Given records →
◆ ◆ ◆ ◆ ◆

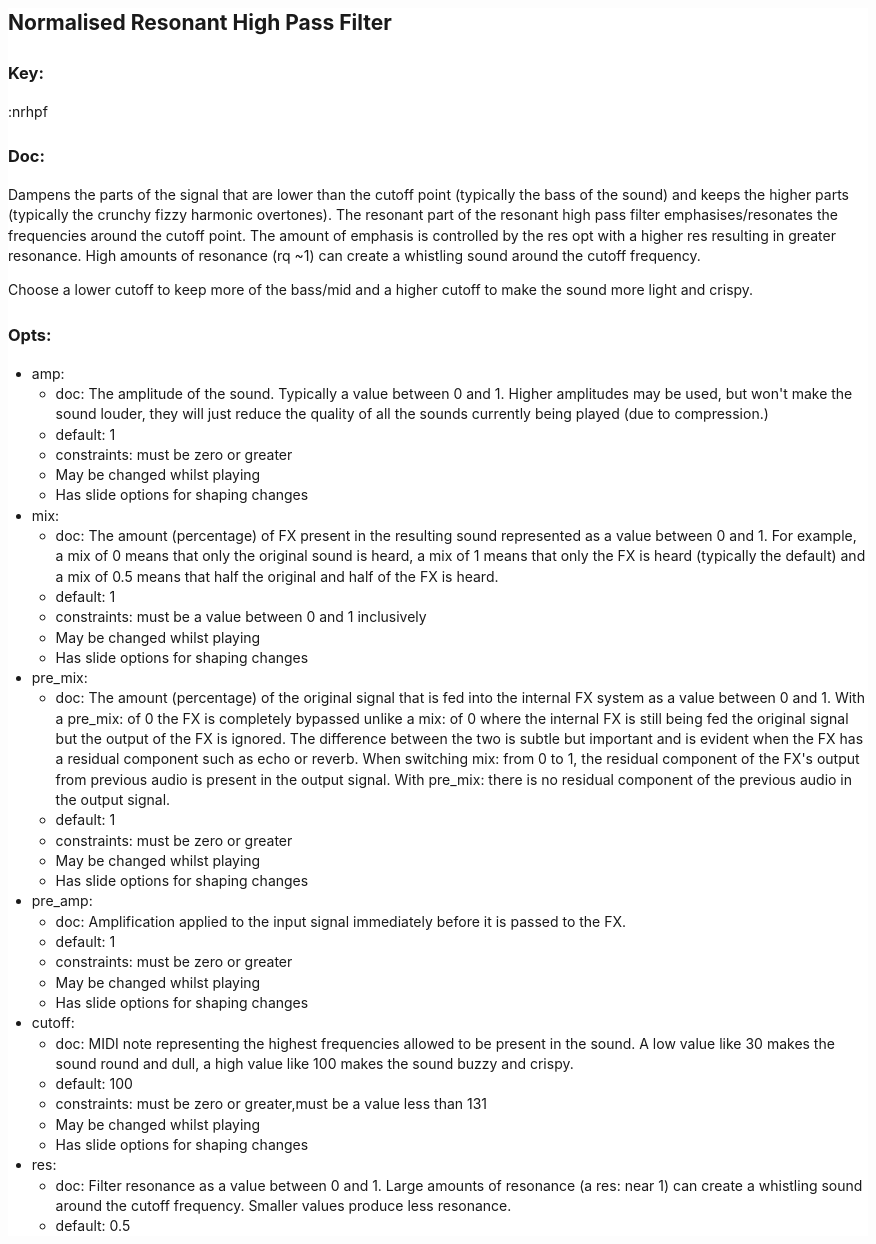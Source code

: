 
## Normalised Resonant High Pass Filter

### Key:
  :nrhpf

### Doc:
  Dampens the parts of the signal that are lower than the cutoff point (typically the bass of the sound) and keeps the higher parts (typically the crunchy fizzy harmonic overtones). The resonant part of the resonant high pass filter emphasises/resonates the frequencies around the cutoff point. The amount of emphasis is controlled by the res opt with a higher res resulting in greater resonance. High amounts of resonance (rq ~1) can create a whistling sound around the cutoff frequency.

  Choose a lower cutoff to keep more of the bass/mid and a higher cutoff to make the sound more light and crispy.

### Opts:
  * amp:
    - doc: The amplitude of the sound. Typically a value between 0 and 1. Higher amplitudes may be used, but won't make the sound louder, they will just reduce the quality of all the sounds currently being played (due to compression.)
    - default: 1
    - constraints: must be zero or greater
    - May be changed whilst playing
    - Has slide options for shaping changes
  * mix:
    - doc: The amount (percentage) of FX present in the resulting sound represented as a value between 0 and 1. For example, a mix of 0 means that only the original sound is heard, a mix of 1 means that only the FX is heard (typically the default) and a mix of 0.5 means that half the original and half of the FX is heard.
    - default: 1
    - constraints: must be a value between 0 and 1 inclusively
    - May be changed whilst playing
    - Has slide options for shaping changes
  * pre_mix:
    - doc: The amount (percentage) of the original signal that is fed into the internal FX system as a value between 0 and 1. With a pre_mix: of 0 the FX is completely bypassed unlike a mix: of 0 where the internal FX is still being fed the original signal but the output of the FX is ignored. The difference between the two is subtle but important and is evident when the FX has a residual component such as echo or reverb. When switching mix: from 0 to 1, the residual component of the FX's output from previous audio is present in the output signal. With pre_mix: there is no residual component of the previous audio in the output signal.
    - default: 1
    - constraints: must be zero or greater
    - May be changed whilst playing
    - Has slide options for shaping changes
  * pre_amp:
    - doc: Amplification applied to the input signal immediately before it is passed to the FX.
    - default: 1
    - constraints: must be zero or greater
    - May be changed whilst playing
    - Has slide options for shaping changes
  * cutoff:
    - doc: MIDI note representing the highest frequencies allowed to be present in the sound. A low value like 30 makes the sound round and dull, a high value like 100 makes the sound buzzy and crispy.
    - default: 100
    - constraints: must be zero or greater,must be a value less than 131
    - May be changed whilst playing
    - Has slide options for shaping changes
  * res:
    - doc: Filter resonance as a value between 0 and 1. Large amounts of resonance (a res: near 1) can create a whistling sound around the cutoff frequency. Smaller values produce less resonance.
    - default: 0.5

◆ ◆ ◆ ◆ ◆

Task details → With the pictures left out, write out all of the data exactly.

The completed task →
Source code

: 
## Normalised Resonant High Pass Filter

### Key:
  :nrhpf

### Doc:
  Dampens the parts of the signal that are lower than the cutoff point (typically the bass of the sound) and keeps the higher parts (typically the crunchy fizzy harmonic overtones). The resonant part of the resonant high pass filter emphasises/resonates the frequencies around the cutoff point. The amount of emphasis is controlled by the res opt with a higher res resulting in greater resonance. High amounts of resonance (rq ~1) can create a whistling sound around the cutoff frequency.

  Choose a lower cutoff to keep more of the bass/mid and a higher cutoff to make the sound more light and crispy.

### Opts:
  * amp:
    - doc: The amplitude of the sound. Typically a value between 0 and 1. Higher amplitudes may be used, but won't make the sound louder, they will just reduce the quality of all the sounds currently being played (due to compression.)
    - default: 1
    - constraints: must be zero or greater
    - May be changed whilst playing
    - Has slide options for shaping changes
  * mix:
    - doc: The amount (percentage) of FX present in the resulting sound represented as a value between 0 and 1. For example, a mix of 0 means that only the original sound is heard, a mix of 1 means that only the FX is heard (typically the default) and a mix of 0.5 means that half the original and half of the FX is heard.
    - default: 1
    - constraints: must be a value between 0 and 1 inclusively
    - May be changed whilst playing
    - Has slide options for shaping changes
  * pre_mix:
    - doc: The amount (percentage) of the original signal that is fed into the internal FX system as a value between 0 and 1. With a pre_mix: of 0 the FX is completely bypassed unlike a mix: of 0 where the internal FX is still being fed the original signal but the output of the FX is ignored. The difference between the two is subtle but important and is evident when the FX has a residual component such as echo or reverb. When switching mix: from 0 to 1, the residual component of the FX's output from previous audio is present in the output signal. With pre_mix: there is no residual component of the previous audio in the output signal.
    - default: 1
    - constraints: must be zero or greater
    - May be changed whilst playing
    - Has slide options for shaping changes
  * pre_amp:
    - doc: Amplification applied to the input signal immediately before it is passed to the FX.
    - default: 1
    - constraints: must be zero or greater
    - May be changed whilst playing
    - Has slide options for shaping changes
  * cutoff:
    - doc: MIDI note representing the highest frequencies allowed to be present in the sound. A low value like 30 makes the sound round and dull, a high value like 100 makes the sound buzzy and crispy.
    - default: 100
    - constraints: must be zero or greater,must be a value less than 131
    - May be changed whilst playing
    - Has slide options for shaping changes
  * res:
    - doc: Filter resonance as a value between 0 and 1. Large amounts of resonance (a res: near 1) can create a whistling sound around the cutoff frequency. Smaller values produce less resonance.
    - default: 0.5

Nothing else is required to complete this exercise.